Re: Can I get some rules help with PARSE::RECDESCENT
by Anonymous Monk on Mar 12, 2018 at 14:07 UTC
    Normally a rule such as expr would be written in right-recursive style: expr: expression expr(?) So, the output always contains two productions but the second may be a recursive instance. Alsobear in mind this tool generates recursive descent compilers which do not know about niceties like operator precedence. So the definition of expr normally has to consist of other rules (such as term and factor) expressly to handle precedence.
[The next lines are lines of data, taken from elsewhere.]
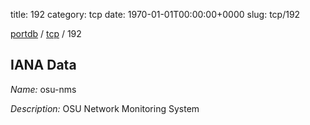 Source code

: title: 192
category: tcp
date: 1970-01-01T00:00:00+0000
slug: tcp/192

[portdb](/) / [tcp](/category/tcp.html) / 192


## IANA Data

_Name:_ osu-nms

_Description:_ OSU Network Monitoring System


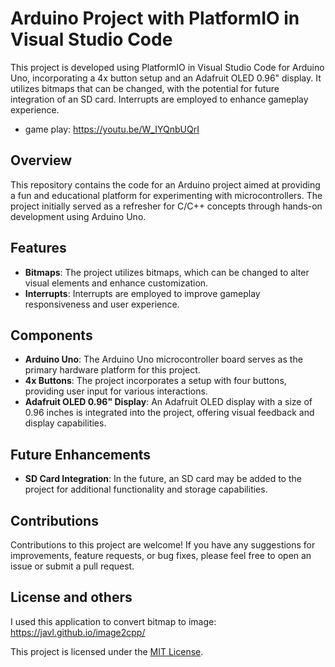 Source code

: # Arduino Project with PlatformIO in Visual Studio Code

This project is developed using PlatformIO in Visual Studio Code for Arduino Uno, incorporating a 4x button setup and an Adafruit OLED 0.96" display. It utilizes bitmaps that can be changed, with the potential for future integration of an SD card. Interrupts are employed to enhance gameplay experience.
- game play: https://youtu.be/W_IYQnbUQrI

## Overview

This repository contains the code for an Arduino project aimed at providing a fun and educational platform for experimenting with microcontrollers. The project initially served as a refresher for C/C++ concepts through hands-on development using Arduino Uno.

## Features

- **Bitmaps**: The project utilizes bitmaps, which can be changed to alter visual elements and enhance customization.
- **Interrupts**: Interrupts are employed to improve gameplay responsiveness and user experience.

## Components

- **Arduino Uno**: The Arduino Uno microcontroller board serves as the primary hardware platform for this project.
- **4x Buttons**: The project incorporates a setup with four buttons, providing user input for various interactions.
- **Adafruit OLED 0.96" Display**: An Adafruit OLED display with a size of 0.96 inches is integrated into the project, offering visual feedback and display capabilities.

## Future Enhancements

- **SD Card Integration**: In the future, an SD card may be added to the project for additional functionality and storage capabilities.

## Contributions

Contributions to this project are welcome! If you have any suggestions for improvements, feature requests, or bug fixes, please feel free to open an issue or submit a pull request.

## License and others
I used this application to convert bitmap to image: https://javl.github.io/image2cpp/

This project is licensed under the [MIT License](LICENSE).
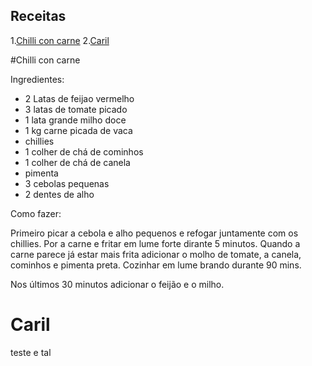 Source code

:## Receitas

1.[Chilli con carne](#chilli-con-carne) 
2.[Caril](#caril)


#Chilli con carne

Ingredientes:

- 2 Latas de feijao vermelho
- 3 latas de tomate picado
- 1 lata grande milho doce
- 1 kg carne picada de vaca
- chillies
- 1 colher de chá de cominhos
- 1 colher de chá de canela
- pimenta
- 3 cebolas pequenas
- 2 dentes de alho

Como fazer:

Primeiro picar a cebola e alho pequenos e refogar juntamente com os 
chillies. Por a carne e fritar em lume forte dirante 5 minutos. Quando 
a carne parece já estar mais frita adicionar o molho de tomate, a 
canela, cominhos e pimenta preta. Cozinhar em lume brando durante 90 
mins.

Nos últimos 30 minutos adicionar o feijão e o milho.


# Caril
teste e tal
The author points out some differences between this and tools like yacc but there are many others.

      Ok, thanks to 7studs example I have had some success with this version of the parser.

      ################################################################### use strict; use warnings; $::RD_HINT=1; use Data::Dumper; #use autodie; use Parse::RecDescent; my $grammar =<<'END_OF_GRAMMAR'; #Start up action(executed in parser namespace): { use Data::Dumper; } startrule: expr { print "startrule:"; print Dumper(\@item); $return = \@item; } expr: operand(s) { print "expr rule:"; print Dumper(\@item); my $result = $item[1]; print 'Inside expr rule: $result='; print Dumper($result); $return = $result; } operand: /and|or/i { print "operand and/or:"; print Dumper(\@item); $return = lc($item[1]); } operand: /not/i { print "operand not:"; print Dumper(\@item); $return = [lc($item[1])]; } operand: '(' expr ')' { print "operand rule:"; print Dumper(\@item); $return = $item[2]; } | term { $item[1] } term: /[\w\s=><\/:"'\*_]+/ END_OF_GRAMMAR my $input = "(cvtype='problem') and ((problem_description match '*') a +nd (((problem_synopsis match 'FCSIM') or (problem_synopsis match 'ATT +E')) OR not ((create_time>time('06/01/2014 0:00:00')) and (create_tim +e<time('09/30/2014 0:00:00')))))"; #my $input = "(cvtype='problem') OR not (problem_description match '*' +)"; print "Text: $input\n"; my $parser = Parse::RecDescent->new($grammar); my $result = $parser->startrule($input) or die "Could Not Parse!\n"; print "\n\nresult:"; print Dumper $result;

      The results look almost exactly like what I was hoping for:

      result:$VAR1 = [ 'startrule', [ [ 'cvtype=\'problem\'' ], 'and', [ [ 'problem_description match \'*\'' ], 'and', [ [ [ 'problem_synopsis match \'FCSIM\'' ], 'or', [ 'problem_synopsis match \'ATTE\'' ] ], 'or', 'not', [ [ 'create_time>time', [ '\'06/01/2014 0:00:00\'' ] ], 'and', [ 'create_time<time', [ '\'09/30/2014 0:00:00\'' ] ] ] ] ] ], $VAR1 ];

      My only complaint is that 'not' and 'and/or' are on the same level. I really want 'not' to be of higher precedence than 'and/or'. Hopefully making the output look like this:

      result:$VAR1 = [ 'startrule', [ [ 'cvtype=\'problem\'' ], 'and', [ [ 'problem_description match \'*\'' ], 'and', [ [ [ 'problem_synopsis match \'FCSIM\'' ], 'or', [ 'problem_synopsis match \'ATTE\'' ] ], 'or', [ [ 'not', ] [ [ 'create_time>time', [ '\'06/01/2014 0:00:00\'' ] ], 'and', [ 'create_time<time', [ '\'09/30/2014 0:00:00\'' ] ] ] ] ] $VAR1 ];

      I have tried to make a callback to expr. But that cuts the run short. Any help I can get would be greatly appreciated.

      DevM